Digital Twin (DT) technology, which integrates multi-source information, is extensively applied for comprehensive monitoring, predicting, and optimizing manufacturing processes. The core of this technology is the Digital Twin Virtual Model (DTVM), which acts as a virtual mirror reflecting the real-world physical processes within a digital environment. In processes like tube bending, constructing a real-time DTVM capable of capturing full-field plastic deformation is essential for monitoring and analyzing plastic behavior. However, existing DTVMs often simplify spatial resolution and suffer from temporal delays, impeding the accurate real-time depiction of the complete state of the real physical processes. To address this issue, a real-time DTVM construction method based on spatio-temporal cascade reconstruction was proposed for full-field plastic deformation monitoring in metal tube bending. Initially, a joint-section driven predefined bending tube coordinate representation method was introduced to comprehensively capture the entire plastic deformation area in bending tubes. Subsequently, through a physics-derived model integrating limited real-time data and plastic forming theory, a low-fidelity model with complete but low accuracy was obtained. This model was subsequently refined into a high-fidelity model with both completeness and high accuracy using the proposed FPDR-Net. To eliminate temporal lags, the concept of compensation for time-delay through prediction was introduced. The newly developed TSCR-Net was applied to leverage past data to predict the present state, thereby achieving real-time synchronization mapping between the physical process and the DTVM. Finally, the proposed real-time reconstruction method for monitoring was validated through a case study on the bending of a 6061-T6 tube. The accuracy of full-field plastic deformation reconstruction was compared to traditional algorithms and finite element methods. The experimental results demonstrated that the proposed approach is highly efficient for real-time and full-field plastic deformation monitoring.

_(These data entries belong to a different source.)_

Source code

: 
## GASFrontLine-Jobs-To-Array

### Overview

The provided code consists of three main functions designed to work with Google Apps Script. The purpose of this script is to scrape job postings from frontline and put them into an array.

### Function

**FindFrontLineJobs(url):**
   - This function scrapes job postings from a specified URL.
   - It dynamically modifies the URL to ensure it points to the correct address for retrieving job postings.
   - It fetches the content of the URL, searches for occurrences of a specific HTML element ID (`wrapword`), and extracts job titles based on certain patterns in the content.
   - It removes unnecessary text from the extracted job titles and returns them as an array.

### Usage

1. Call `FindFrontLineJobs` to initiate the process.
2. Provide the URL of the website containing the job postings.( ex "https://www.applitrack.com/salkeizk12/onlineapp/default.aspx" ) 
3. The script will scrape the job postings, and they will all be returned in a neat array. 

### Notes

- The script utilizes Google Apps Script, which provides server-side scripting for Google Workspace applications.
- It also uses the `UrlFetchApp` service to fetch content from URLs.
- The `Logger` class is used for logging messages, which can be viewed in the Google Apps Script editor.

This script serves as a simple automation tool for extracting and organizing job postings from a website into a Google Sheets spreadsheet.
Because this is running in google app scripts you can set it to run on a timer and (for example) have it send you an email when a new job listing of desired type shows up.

通过时空级联重建实时构建数字孪生虚拟模型,用于金属管弯曲制造中的全场塑性变形监测
数字孪生(DT)技术集成了多源信息,被广泛应用于全面监控、预测和优化生产流程。该技术的核心是数字孪生虚拟模型(DTVM),它就像一面虚拟镜子,在数字环境中反映真实世界的物理过程。在管材弯曲等过程中,构建能够捕捉全场塑性变形的实时 DTVM 对于监控和分析塑性行为至关重要。然而,现有的 DTVM 通常简化了空间分辨率,并存在时间延迟问题,阻碍了对真实物理过程完整状态的准确实时描述。为解决这一问题,我们提出了一种基于时空级联重建的实时 DTVM 构建方法,用于金属管弯曲过程中的全场塑性变形监测。首先,引入了节段驱动的预定义弯曲管坐标表示方法,以全面捕捉弯曲管的整个塑性变形区域。随后,通过集成有限实时数据和塑性成形理论的物理衍生模型,获得了一个完整但精度较低的低保真模型。随后,利用拟议的 FPDR-Net 将该模型改进为兼具完整性和高精度的高保真模型。为了消除时滞,引入了通过预测补偿时滞的概念。新开发的 TSCR-Net 用于利用过去的数据预测当前状态,从而实现物理过程与 DTVM 之间的实时同步映射。最后,通过对 6061-T6 管弯曲的案例研究,验证了所提出的实时重构监测方法。全场塑性变形重构的精度与传统算法和有限元方法进行了比较。实验结果表明,所提出的方法在实时和全场塑性变形监测方面具有很高的效率。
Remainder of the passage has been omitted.